Aim of the exercise →
Find and copy the lines in the records beneath this task that contain the word "shape".

[Stored data entries]
....
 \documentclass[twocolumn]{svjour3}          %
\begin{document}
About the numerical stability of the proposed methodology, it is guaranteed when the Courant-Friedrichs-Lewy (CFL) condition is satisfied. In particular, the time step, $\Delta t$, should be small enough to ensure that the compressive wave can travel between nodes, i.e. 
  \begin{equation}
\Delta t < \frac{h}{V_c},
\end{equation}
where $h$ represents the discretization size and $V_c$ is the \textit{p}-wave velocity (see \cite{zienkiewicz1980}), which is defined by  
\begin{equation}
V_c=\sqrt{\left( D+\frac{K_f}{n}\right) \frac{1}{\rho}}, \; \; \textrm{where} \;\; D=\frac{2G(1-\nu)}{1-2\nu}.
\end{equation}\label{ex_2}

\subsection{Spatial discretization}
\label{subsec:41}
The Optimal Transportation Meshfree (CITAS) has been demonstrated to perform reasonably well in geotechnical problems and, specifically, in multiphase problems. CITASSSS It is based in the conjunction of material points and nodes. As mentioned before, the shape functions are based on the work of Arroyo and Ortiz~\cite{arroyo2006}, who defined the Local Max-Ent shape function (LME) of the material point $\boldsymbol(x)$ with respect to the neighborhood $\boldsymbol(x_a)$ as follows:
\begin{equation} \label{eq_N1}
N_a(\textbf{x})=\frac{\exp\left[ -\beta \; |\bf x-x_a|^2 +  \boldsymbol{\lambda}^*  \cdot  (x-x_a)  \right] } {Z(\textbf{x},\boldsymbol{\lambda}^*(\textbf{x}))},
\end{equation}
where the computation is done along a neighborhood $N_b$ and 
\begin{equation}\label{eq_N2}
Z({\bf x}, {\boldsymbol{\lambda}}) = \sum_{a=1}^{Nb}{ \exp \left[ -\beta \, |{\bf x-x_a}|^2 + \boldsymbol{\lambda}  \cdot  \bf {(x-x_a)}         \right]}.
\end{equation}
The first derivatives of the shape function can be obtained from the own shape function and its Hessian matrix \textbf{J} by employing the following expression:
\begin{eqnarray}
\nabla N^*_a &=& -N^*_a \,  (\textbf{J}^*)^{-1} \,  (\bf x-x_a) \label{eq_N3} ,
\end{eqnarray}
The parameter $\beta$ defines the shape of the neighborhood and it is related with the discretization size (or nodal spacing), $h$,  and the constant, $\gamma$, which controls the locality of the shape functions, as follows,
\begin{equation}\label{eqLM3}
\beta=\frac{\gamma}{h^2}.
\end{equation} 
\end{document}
....
Task result →
The Optimal Transportation Meshfree (CITAS) has been demonstrated to perform reasonably well in geotechnical problems and, specifically, in multiphase problems. CITASSSS It is based in the conjunction of material points and nodes. As mentioned before, the shape functions are based on the work of Arroyo and Ortiz~\cite{arroyo2006}, who defined the Local Max-Ent shape function (LME) of the material point $\boldsymbol(x)$ with respect to the neighborhood $\boldsymbol(x_a)$ as follows:
The first derivatives of the shape function can be obtained from the own shape function and its Hessian matrix \textbf{J} by employing the following expression:
The parameter $\beta$ defines the shape of the neighborhood and it is related with the discretization size (or nodal spacing), $h$,  and the constant, $\gamma$, which controls the locality of the shape functions, as follows,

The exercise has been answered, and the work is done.